A documentary got a little wild when a polar bear tried to eat its way into a reporter’s vehicle. Australian reporter Tara Brown, from 60 Minutes, was documenting the plight of polar bears amid the growing climate crisis when her car got stuck in the snow. Then a hungry polar bear came face-to-face with her crew.
Climate Change Has Left Polar Bears Starving, on Verge of Extinction
In 2007, Brown was filming a segment for her documentary On Thin Ice. She and her crew traveled to Churchill, Canada, to show how the polar bears were faring.

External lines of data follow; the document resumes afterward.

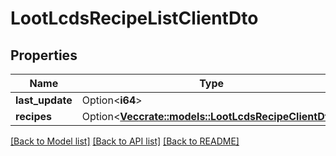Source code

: # LootLcdsRecipeListClientDto

## Properties

Name | Type | Description | Notes
------------ | ------------- | ------------- | -------------
**last_update** | Option<**i64**> |  | [optional]
**recipes** | Option<[**Vec<crate::models::LootLcdsRecipeClientDto>**](LootLcdsRecipeClientDTO.md)> |  | [optional]

[[Back to Model list]](../README.md#documentation-for-models) [[Back to API list]](../README.md#documentation-for-api-endpoints) [[Back to README]](../README.md)



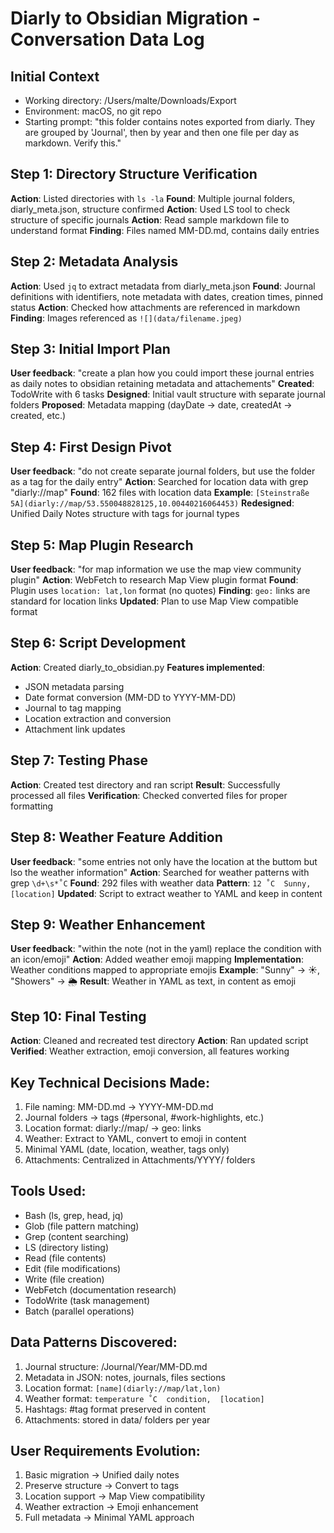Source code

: # Diarly to Obsidian Migration - Conversation Data Log

## Initial Context
- Working directory: /Users/malte/Downloads/Export
- Environment: macOS, no git repo
- Starting prompt: "this folder contains notes exported from diarly. They are grouped by 'Journal', then by year and then one file per day as markdown. Verify this."

## Step 1: Directory Structure Verification
**Action**: Listed directories with `ls -la`
**Found**: Multiple journal folders, diarly_meta.json, structure confirmed
**Action**: Used LS tool to check structure of specific journals
**Action**: Read sample markdown file to understand format
**Finding**: Files named MM-DD.md, contains daily entries

## Step 2: Metadata Analysis
**Action**: Used `jq` to extract metadata from diarly_meta.json
**Found**: Journal definitions with identifiers, note metadata with dates, creation times, pinned status
**Action**: Checked how attachments are referenced in markdown
**Finding**: Images referenced as `![](data/filename.jpeg)`

## Step 3: Initial Import Plan
**User feedback**: "create a plan how you could import these journal entries as daily notes to obsidian retaining metadata and attachements"
**Created**: TodoWrite with 6 tasks
**Designed**: Initial vault structure with separate journal folders
**Proposed**: Metadata mapping (dayDate → date, createdAt → created, etc.)

## Step 4: First Design Pivot
**User feedback**: "do not create separate journal folders, but use the folder as a tag for the daily entry"
**Action**: Searched for location data with grep "diarly://map"
**Found**: 162 files with location data
**Example**: `[Steinstraße 5A](diarly://map/53.550048828125,10.00440216064453)`
**Redesigned**: Unified Daily Notes structure with tags for journal types

## Step 5: Map Plugin Research
**User feedback**: "for map information we use the map view community plugin"
**Action**: WebFetch to research Map View plugin format
**Found**: Plugin uses `location: lat,lon` format (no quotes)
**Finding**: `geo:` links are standard for location links
**Updated**: Plan to use Map View compatible format

## Step 6: Script Development
**Action**: Created diarly_to_obsidian.py
**Features implemented**:
- JSON metadata parsing
- Date format conversion (MM-DD to YYYY-MM-DD)
- Journal to tag mapping
- Location extraction and conversion
- Attachment link updates

## Step 7: Testing Phase
**Action**: Created test directory and ran script
**Result**: Successfully processed all files
**Verification**: Checked converted files for proper formatting

## Step 8: Weather Feature Addition
**User feedback**: "some entries not only have the location at the buttom but lso the weather information"
**Action**: Searched for weather patterns with grep `\d+\s*˚C`
**Found**: 292 files with weather data
**Pattern**: `12 ˚C  Sunny,  [location]`
**Updated**: Script to extract weather to YAML and keep in content

## Step 9: Weather Enhancement
**User feedback**: "within the note (not in the yaml) replace the condition with an icon/emoji"
**Action**: Added weather emoji mapping
**Implementation**: Weather conditions mapped to appropriate emojis
**Example**: "Sunny" → ☀️, "Showers" → 🌦️
**Result**: Weather in YAML as text, in content as emoji

## Step 10: Final Testing
**Action**: Cleaned and recreated test directory
**Action**: Ran updated script
**Verified**: Weather extraction, emoji conversion, all features working

## Key Technical Decisions Made:
1. File naming: MM-DD.md → YYYY-MM-DD.md
2. Journal folders → tags (#personal, #work-highlights, etc.)
3. Location format: diarly://map/ → geo: links
4. Weather: Extract to YAML, convert to emoji in content
5. Minimal YAML (date, location, weather, tags only)
6. Attachments: Centralized in Attachments/YYYY/ folders

## Tools Used:
- Bash (ls, grep, head, jq)
- Glob (file pattern matching)
- Grep (content searching)
- LS (directory listing)
- Read (file contents)
- Edit (file modifications)
- Write (file creation)
- WebFetch (documentation research)
- TodoWrite (task management)
- Batch (parallel operations)

## Data Patterns Discovered:
1. Journal structure: /Journal/Year/MM-DD.md
2. Metadata in JSON: notes, journals, files sections
3. Location format: `[name](diarly://map/lat,lon)`
4. Weather format: `temperature ˚C  condition,  [location]`
5. Hashtags: #tag format preserved in content
6. Attachments: stored in data/ folders per year

## User Requirements Evolution:
1. Basic migration → Unified daily notes
2. Preserve structure → Convert to tags
3. Location support → Map View compatibility
4. Weather extraction → Emoji enhancement
5. Full metadata → Minimal YAML approach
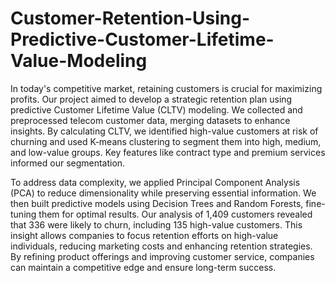 # Customer-Retention-Using-Predictive-Customer-Lifetime-Value-Modeling

In today's competitive market, retaining customers is crucial for maximizing profits. Our project aimed to develop a strategic retention plan using predictive Customer Lifetime Value (CLTV) modeling. We collected and preprocessed telecom customer data, merging datasets to enhance insights. By calculating CLTV, we identified high-value customers at risk of churning and used K-means clustering to segment them into high, medium, and low-value groups. Key features like contract type and premium services informed our segmentation.

To address data complexity, we applied Principal Component Analysis (PCA) to reduce dimensionality while preserving essential information. We then built predictive models using Decision Trees and Random Forests, fine-tuning them for optimal results. Our analysis of 1,409 customers revealed that 336 were likely to churn, including 135 high-value customers. This insight allows companies to focus retention efforts on high-value individuals, reducing marketing costs and enhancing retention strategies. By refining product offerings and improving customer service, companies can maintain a competitive edge and ensure long-term success.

Polar bears are usually nowhere to be seen in that part of Churchill in the wintertime because they usually go out hunting at sea. But, due to the melting sea ice, polar bears are drowning and starving to death. They use the ice as landing pads on their long hunting journeys for seals. Without the ice, the polar bears have remained on land. Recently, they’ve resorted to cannibalism—which isn’t new but is now, tragically, a rampant occurrence.

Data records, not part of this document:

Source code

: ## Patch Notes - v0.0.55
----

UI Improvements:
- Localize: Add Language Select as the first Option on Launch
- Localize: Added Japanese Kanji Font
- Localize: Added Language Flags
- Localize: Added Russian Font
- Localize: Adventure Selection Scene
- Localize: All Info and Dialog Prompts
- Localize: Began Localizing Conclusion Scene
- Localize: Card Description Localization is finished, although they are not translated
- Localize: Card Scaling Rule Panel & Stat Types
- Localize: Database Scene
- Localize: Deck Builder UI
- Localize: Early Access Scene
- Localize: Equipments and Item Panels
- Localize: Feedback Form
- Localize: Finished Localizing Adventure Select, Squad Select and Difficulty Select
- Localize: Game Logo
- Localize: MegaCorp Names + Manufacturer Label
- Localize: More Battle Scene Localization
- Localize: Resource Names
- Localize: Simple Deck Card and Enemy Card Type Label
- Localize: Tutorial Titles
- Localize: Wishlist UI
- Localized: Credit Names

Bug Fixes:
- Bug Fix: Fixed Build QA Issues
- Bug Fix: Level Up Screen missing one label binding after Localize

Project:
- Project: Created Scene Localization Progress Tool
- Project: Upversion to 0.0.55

Brown and her crew were traveling onshore when the car got stuck in the snow. Then a polar bear walked up to the partially open window. The bear is actually pretty cute, acting much like a dog. It does a little bow and looks longingly into the window. But then it starts gnawing on the side mirror.
The polar bear moves to the front of the car and paws it before returning to the side mirror to see if it’s edible. It’s obviously starving.
“Right now, these windows are starting to feel very thin,” Brown narrates.
The hungry polar bear comes right up to Brown’s window again. “This close, they’re not that cute and cuddly,” she says. The polar bear then starts trying to push against her door. “Jesus Christ” says one of the camera crew members.
Right when everyone was probably about to start peeing their pants, a National Park snowplow came up over a nearby hill. It got the film crew’s car out, and everyone was okay.
As for the polar bears, however, they’re not doing okay… at all. Scientists say that the species is on the verge of collapse unless humans do something to slow down or stop global warming.